I also had the opportunity this week to visit Samuel J. Green Charter School, the home of The Edible Schoolyard New Orleans. ESY NOLA’s website explains that:
based on the original Edible Schoolyard founded in Berkeley, California by chef and food education activist Alice Waters, ESY NOLA provides students with engaging hands-on learning experiences through weekly gardening and cooking classes and school-based seasonal events that promote the food traditions of New Orleans. Students in grades K-8 participate in lessons that reinforce classroom coursework and core subjects (science, social studies, language, and math). At the Edible Schoolyard, the garden and kitchen are interactive venues where textbook lessons come to life. Through these experiences, students become stewards or our land and natural resources, and discover that teamwork yields genuine benefits in the garden, kitchen, and in life.

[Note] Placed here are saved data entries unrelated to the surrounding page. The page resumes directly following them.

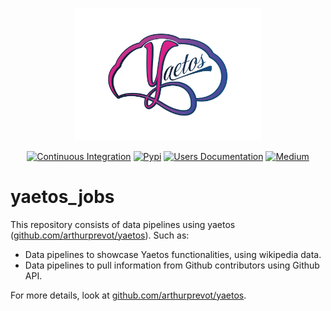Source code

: <p align="center">
	<img src="./docs/images/logo_full_2_transp.png" alt="Yaetos Project" width="300" height="auto"/>
</p>

<div align="center">

[![Continuous Integration](https://github.com/arthurprevot/yaetos_jobs/actions/workflows/pythonapp.yml/badge.svg)](https://github.com/arthurprevot/yaetos_jobs/actions/workflows/pythonapp.yml)
[![Pypi](https://img.shields.io/pypi/v/yaetos.svg)](https://pypi.python.org/pypi/yaetos)
[![Users Documentation](https://img.shields.io/badge/-Users_Docs-blue?style=plastic&logo=readthedocs)](https://yaetos.readthedocs.io/en/latest/)
[![Medium](https://img.shields.io/badge/_-Medium-orange?style=plastic&logo=medium)](https://medium.com/@arthurprevot/yaetos-data-framework-description-ddc71caf6ce)

</div>

# yaetos_jobs
This repository consists of data pipelines using yaetos ([github.com/arthurprevot/yaetos](https://github.com/arthurprevot/yaetos)). Such as:
 * Data pipelines to showcase Yaetos functionalities, using wikipedia data.
 * Data pipelines to pull information from Github contributors using Github API. 

For more details, look at [github.com/arthurprevot/yaetos](https://github.com/arthurprevot/yaetos).
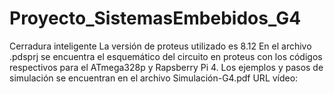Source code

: # Proyecto_SistemasEmbebidos_G4
Cerradura inteligente
La versión de proteus utilizado es 8.12
En el archivo .pdsprj se encuentra el esquemático del circuito en proteus con los códigos respectivos para el ATmega328p y Rapsberry Pi 4.
Los ejemplos y pasos de simulación se encuentran en el archivo Simulación-G4.pdf
URL vídeo:
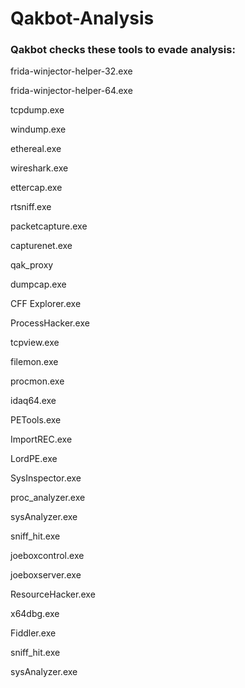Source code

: # Qakbot-Analysis
### Qakbot checks these tools to evade analysis:

frida-winjector-helper-32.exe 

frida-winjector-helper-64.exe

tcpdump.exe 

windump.exe 

ethereal.exe 

wireshark.exe 

ettercap.exe 

rtsniff.exe 

packetcapture.exe 

capturenet.exe 

qak_proxy 

dumpcap.exe 

CFF Explorer.exe 

ProcessHacker.exe

tcpview.exe

filemon.exe

procmon.exe

idaq64.exe

PETools.exe

ImportREC.exe

LordPE.exe

SysInspector.exe

proc_analyzer.exe

sysAnalyzer.exe

sniff_hit.exe

joeboxcontrol.exe

joeboxserver.exe

ResourceHacker.exe

x64dbg.exe

Fiddler.exe

sniff_hit.exe

sysAnalyzer.exe

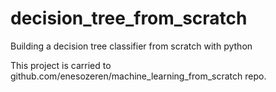 # decision_tree_from_scratch
Building a decision tree classifier from scratch with python

This project is carried to github.com/enesozeren/machine_learning_from_scratch repo.
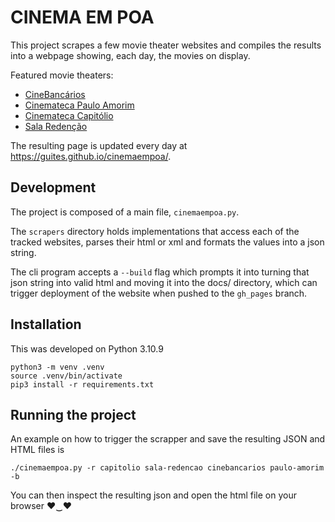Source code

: # CINEMA EM POA

This project scrapes a few movie theater websites and compiles the results into a webpage showing, each day, the movies on display.

Featured movie theaters:
- [CineBancários](http://cinebancarios.blogspot.com/?view=classic)
- [Cinemateca Paulo Amorim](https://www.cinematecapauloamorim.com.br)
- [Cinemateca Capitólio](http://www.capitolio.org.br)
- [Sala Redenção](https://www.ufrgs.br/difusaocultural/salaredencao/)

The resulting page is updated every day at <https://guites.github.io/cinemaempoa/>.

## Development

The project is composed of a main file, `cinemaempoa.py`.

The `scrapers` directory holds implementations that access each of the tracked websites, parses their html or xml and formats the values into a json string.

The cli program accepts a `--build` flag which prompts it into turning that json string into valid html and moving it into the docs/ directory, which can trigger deployment of the website when pushed to the `gh_pages` branch.

## Installation

This was developed on Python 3.10.9

    python3 -m venv .venv
    source .venv/bin/activate
    pip3 install -r requirements.txt

## Running the project

An example on how to trigger the scrapper and save the resulting JSON and HTML files is

    ./cinemaempoa.py -r capitolio sala-redencao cinebancarios paulo-amorim -b

You can then inspect the resulting json and open the html file on your browser ♥‿♥

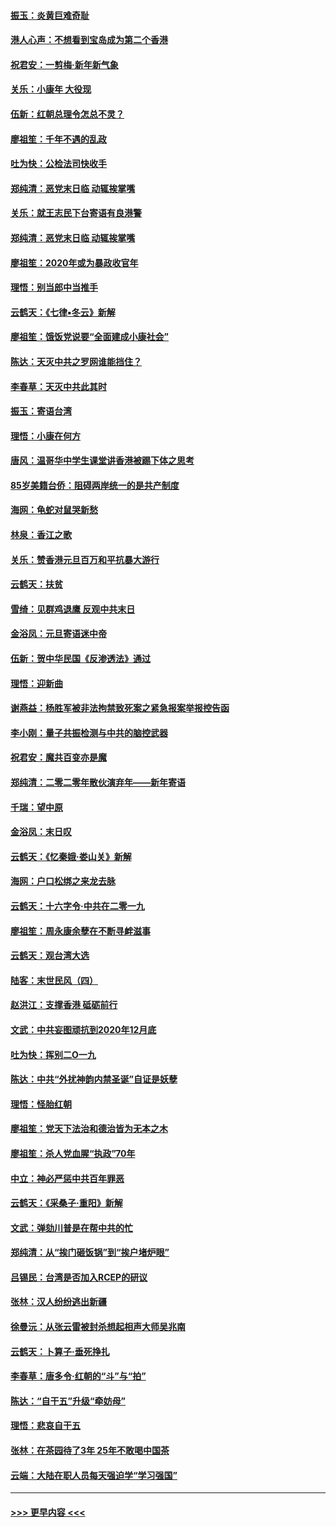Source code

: #### [振玉：炎黄巨难奇耻](../pages/nsc993/n11779632.md?t=01100322) 
#### [港人心声：不想看到宝岛成为第二个香港](../pages/nsc993/n11778817.md?t=01100322) 
#### [祝君安：一剪梅‧新年新气象](../pages/nsc993/n11776340.md?t=01100322) 
#### [关乐：小康年 大役现](../pages/nsc993/n11774213.md?t=01100322) 
#### [伍新：红朝总理令怎总不灵？](../pages/nsc993/n11770813.md?t=01100322) 
#### [廖祖笙：千年不遇的乱政](../pages/nsc993/n11770373.md?t=01100322) 
#### [吐为快：公检法司快收手](../pages/nsc993/n11770359.md?t=01100322) 
#### [郑纯清：恶党末日临 动辄挨掌嘴](../pages/nsc993/n11769912.md?t=01100322) 
#### [关乐：就王志民下台寄语有良港警](../pages/nsc993/n11769903.md?t=01100322) 
#### [郑纯清：恶党末日临 动辄挨掌嘴](../pages/nsc993/n11769356.md?t=01100322) 
#### [廖祖笙：2020年或为暴政收官年](../pages/nsc993/n11768216.md?t=01100322) 
#### [理悟：别当郎中当推手](../pages/nsc993/n11768243.md?t=01100322) 
#### [云鹤天：《七律▪冬云》新解](../pages/nsc993/n11768204.md?t=01100322) 
#### [廖祖笙：饿饭党说要“全面建成小康社会”](../pages/nsc993/n11767482.md?t=01100322) 
#### [陈达：天灭中共之罗网谁能挡住？](../pages/nsc993/n11767465.md?t=01100322) 
#### [李春草：天灭中共此其时](../pages/nsc993/n11767452.md?t=01100322) 
#### [振玉：寄语台湾](../pages/nsc993/n11767432.md?t=01100322) 
#### [理悟：小康在何方](../pages/nsc993/n11767394.md?t=01100322) 
#### [唐风：温哥华中学生课堂讲香港被踢下体之思考](../pages/nsc993/n11766848.md?t=01100322) 
#### [85岁美籍台侨：阻碍两岸统一的是共产制度](../pages/nsc993/n11765043.md?t=01100322) 
#### [海网：龟蛇对鼠哭新愁](../pages/nsc993/n11764895.md?t=01100322) 
#### [林泉：香江之歌](../pages/nsc993/n11764415.md?t=01100322) 
#### [关乐：赞香港元旦百万和平抗暴大游行](../pages/nsc993/n11764382.md?t=01100322) 
#### [云鹤天：扶贫](../pages/nsc993/n11764245.md?t=01100322) 
#### [雪绮：见群鸡退鹰  反观中共末日](../pages/nsc993/n11762112.md?t=01100322) 
#### [金浴凤：元旦寄语迷中帝](../pages/nsc993/n11761788.md?t=01100322) 
#### [伍新：贺中华民国《反渗透法》通过](../pages/nsc993/n11761994.md?t=01100322) 
#### [理悟：迎新曲](../pages/nsc993/n11761152.md?t=01100322) 
#### [谢燕益：杨胜军被非法拘禁致死案之紧急报案举报控告函](../pages/nsc993/n11756134.md?t=01100322) 
#### [李小刚：量子共振检测与中共的脑控武器](../pages/nsc993/n11754518.md?t=01100322) 
#### [祝君安：魔共百变亦是魔](../pages/nsc993/n11754469.md?t=01100322) 
#### [郑纯清：二零二零年散伙演弃年——新年寄语](../pages/nsc993/n11754195.md?t=01100322) 
#### [千瑞：望中原](../pages/nsc993/n11754159.md?t=01100322) 
#### [金浴凤：末日叹](../pages/nsc993/n11752359.md?t=01100322) 
#### [云鹤天：《忆秦娥‧娄山关》新解](../pages/nsc993/n11752348.md?t=01100322) 
#### [海网：户口松绑之来龙去脉](../pages/nsc993/n11752328.md?t=01100322) 
#### [云鹤天：十六字令‧中共在二零一九](../pages/nsc993/n11752305.md?t=01100322) 
#### [廖祖笙：周永康余孽在不断寻衅滋事](../pages/nsc993/n11751013.md?t=01100322) 
#### [云鹤天：观台湾大选](../pages/nsc993/n11751007.md?t=01100322) 
#### [陆客：末世民风（四）](../pages/nsc993/n11749203.md?t=01100322) 
#### [赵洪江：支撑香港 砥砺前行](../pages/nsc993/n11748482.md?t=01100322) 
#### [文武：中共妄图顽抗到2020年12月底](../pages/nsc993/n11748446.md?t=01100322) 
#### [吐为快：挥别二O一九](../pages/nsc993/n11748411.md?t=01100322) 
#### [陈达：中共“外扰神韵内禁圣诞”自证是妖孽](../pages/nsc993/n11748226.md?t=01100322) 
#### [理悟：怪胎红朝](../pages/nsc993/n11748206.md?t=01100322) 
#### [廖祖笙：党天下法治和德治皆为无本之木](../pages/nsc993/n11748135.md?t=01100322) 
#### [廖祖笙：杀人党血腥“执政”70年](../pages/nsc993/n11745144.md?t=01100322) 
#### [中立：神必严惩中共百年罪恶](../pages/nsc993/n11744970.md?t=01100322) 
#### [云鹤天：《采桑子‧重阳》新解](../pages/nsc993/n11744948.md?t=01100322) 
#### [文武：弹劾川普是在帮中共的忙](../pages/nsc993/n11744758.md?t=01100322) 
#### [郑纯清：从“挨门砸饭锅”到“挨户堵炉眼”](../pages/nsc993/n11744745.md?t=01100322) 
#### [吕锡民：台湾是否加入RCEP的研议](../pages/nsc993/n11744701.md?t=01100322) 
#### [张林：汉人纷纷逃出新疆](../pages/nsc993/n11743530.md?t=01100322) 
#### [徐曼沅：从张云雷被封杀想起相声大师吴兆南](../pages/nsc993/n11741816.md?t=01100322) 
#### [云鹤天：卜算子‧垂死挣扎](../pages/nsc993/n11739956.md?t=01100322) 
#### [李春草：唐多令‧红朝的“斗”与“拍”](../pages/nsc993/n11739830.md?t=01100322) 
#### [陈达：“自干五”升级“牵妨母”](../pages/nsc993/n11739724.md?t=01100322) 
#### [理悟：悲哀自干五](../pages/nsc993/n11739547.md?t=01100322) 
#### [张林：在茶园待了3年 25年不敢喝中国茶](../pages/nsc993/n11739240.md?t=01100322) 
#### [云端：大陆在职人员每天强迫学“学习强国”](../pages/nsc993/n11738735.md?t=01100322) 

----
#### [ >>> 更早内容 <<< ](../indexes/nsc993-earlier.md)
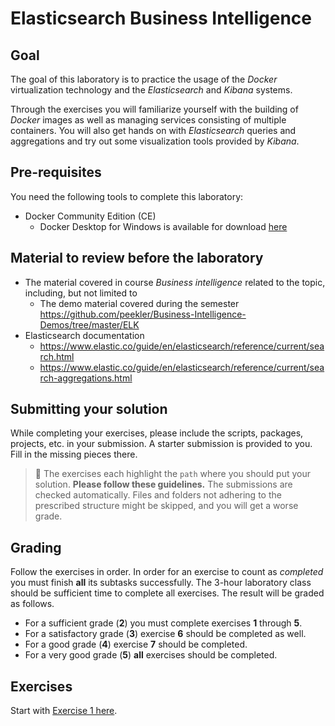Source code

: # Elasticsearch Business Intelligence

## Goal

The goal of this laboratory is to practice the usage of the _Docker_ virtualization technology and the _Elasticsearch_ and _Kibana_ systems.

Through the exercises you will familiarize yourself with the building of _Docker_ images as well as managing services consisting of multiple containers. You will also get hands on with _Elasticsearch_ queries and aggregations and try out some visualization tools provided by _Kibana_.

## Pre-requisites

You need the following tools to complete this laboratory:

* Docker Community Edition (CE)
  * Docker Desktop for Windows is available for download [here](https://hub.docker.com/editions/community/docker-ce-desktop-windows)

## Material to review before the laboratory

- The material covered in course _Business intelligence_ related to the topic, including, but not limited to
  - The demo material covered during the semester <https://github.com/peekler/Business-Intelligence-Demos/tree/master/ELK>
- Elasticsearch documentation
  - <https://www.elastic.co/guide/en/elasticsearch/reference/current/search.html>
  - <https://www.elastic.co/guide/en/elasticsearch/reference/current/search-aggregations.html>


## Submitting your solution

While completing your exercises, please include the scripts, packages, projects, etc. in your submission. A starter submission is provided to you. Fill in the missing pieces there.

> :memo: The exercises each highlight the `path` where you should put your solution. **Please follow these guidelines.** The submissions are checked automatically. Files and folders not adhering to the prescribed structure might be skipped, and you will get a worse grade.

## Grading

Follow the exercises in order. In order for an exercise to count as _completed_ you must finish **all** its subtasks successfully. The 3-hour laboratory class should be sufficient time to complete all exercises. The result will be graded as follows.

- For a sufficient grade (**2**) you must complete exercises **1** through **5**.
- For a satisfactory grade (**3**) exercise **6** should be completed as well.
- For a good grade (**4**) exercise **7** should be completed.
- For a very good grade (**5**) **all** exercises should be completed.

## Exercises

Start with [Exercise 1 here](exercise1.md).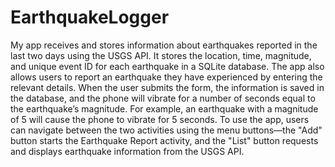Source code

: # EarthquakeLogger

My app receives and stores information about earthquakes reported in the last two days using the USGS API. It stores the location, time, magnitude, and unique event ID for each earthquake in a SQLite database. The app also allows users to report an earthquake they have experienced by entering the relevant details. When the user submits the form, the information is saved in the database, and the phone will vibrate for a number of seconds equal to the earthquake’s magnitude. For example, an earthquake with a magnitude of 5 will cause the phone to vibrate for 5 seconds. To use the app, users can navigate between the two activities using the menu buttons—the "Add" button starts the Earthquake Report activity, and the "List" button requests and displays earthquake information from the USGS API.
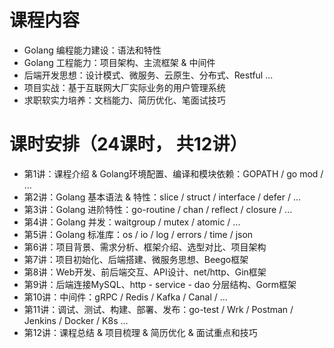 # 课程内容
- Golang 编程能力建设：语法和特性
- Golang 工程能力：项目架构、主流框架 & 中间件
- 后端开发思想：设计模式、微服务、云原生、分布式、Restful ...
- 项目实战：基于互联网大厂实际业务的用户管理系统
- 求职软实力培养：文档能力、简历优化、笔面试技巧

# 课时安排（24课时， 共12讲）
- 第1讲：课程介绍 & Golang环境配置、编译和模块依赖：GOPATH / go mod / ...
- 第2讲：Golang 基本语法 & 特性：slice / struct / interface / defer / ...
- 第3讲：Golang 进阶特性：go-routine / chan / reflect / closure / ...
- 第4讲：Golang 并发：waitgroup / mutex / atomic / ...
- 第5讲：Golang 标准库：os / io / log / errors / time / json
- 第6讲：项目背景、需求分析、框架介绍、选型对比、项目架构
- 第7讲：项目初始化、后端搭建、微服务思想、Beego框架
- 第8讲：Web开发、前后端交互、API设计、net/http、Gin框架
- 第9讲：后端连接MySQL、http - service - dao 分层结构、Gorm框架
- 第10讲：中间件：gRPC / Redis / Kafka / Canal / ...
- 第11讲：调试、测试、构建、部署、发布：go-test / Wrk / Postman / Jenkins / Docker / K8s ...
- 第12讲：课程总结 & 项目梳理 & 简历优化 & 面试重点和技巧 
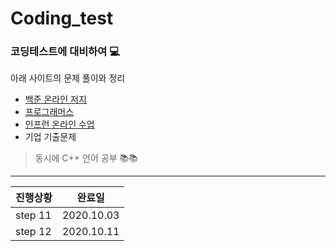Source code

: # Coding_test
### 코딩테스트에 대비하여 💻
아래 사이트의 문제 풀이와 정리
- [백준 온라인 저지](https://www.acmicpc.net/)
- [프로그래머스](https://programmers.co.kr/)
- [인프런 온라인 수업](https://www.inflearn.com/course/%EC%95%8C%EA%B3%A0%EB%A6%AC%EC%A6%98)
- 기업 기출문제

>동시에 C++ 언어 공부 📚📚
-----------------------
| 진행상황 | 완료일 |
|---------|--------|
| step 11 | 2020.10.03 |
| step 12 | 2020.10.11 |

The work of teaching the connections between growing food, cooking fresh food, and preserving cultural food traditions is important everywhere, but couldn’t be more critical in this city where most residents do not have access to supermarkets, and where, since Katrina, and now the BP disaster, residents are justifiably worried about the quality of their air, water, and soil.
The garden at Samuel Green.
The lush demonstration garden at Samuel J. Green is planted in sunflowers, eggplant, garlic, canteloupe, basil, perennials, zinnias, strawberries, and okra, among many other crops. The harvest is used in the Edible Kitchen, where Chef April Neujean teaches students how to prepare culturally appropriate, nutritional dishes from the yield. April was also recently chosen to help Michelle Obama design the “Chefs Move to Schools” initiative. The Edible Schoolyard New Orleans is one example of how this resilient and beautiful city is empowering itself towards food security in the face of uncertainty, and serves as a model for other communities to do the same.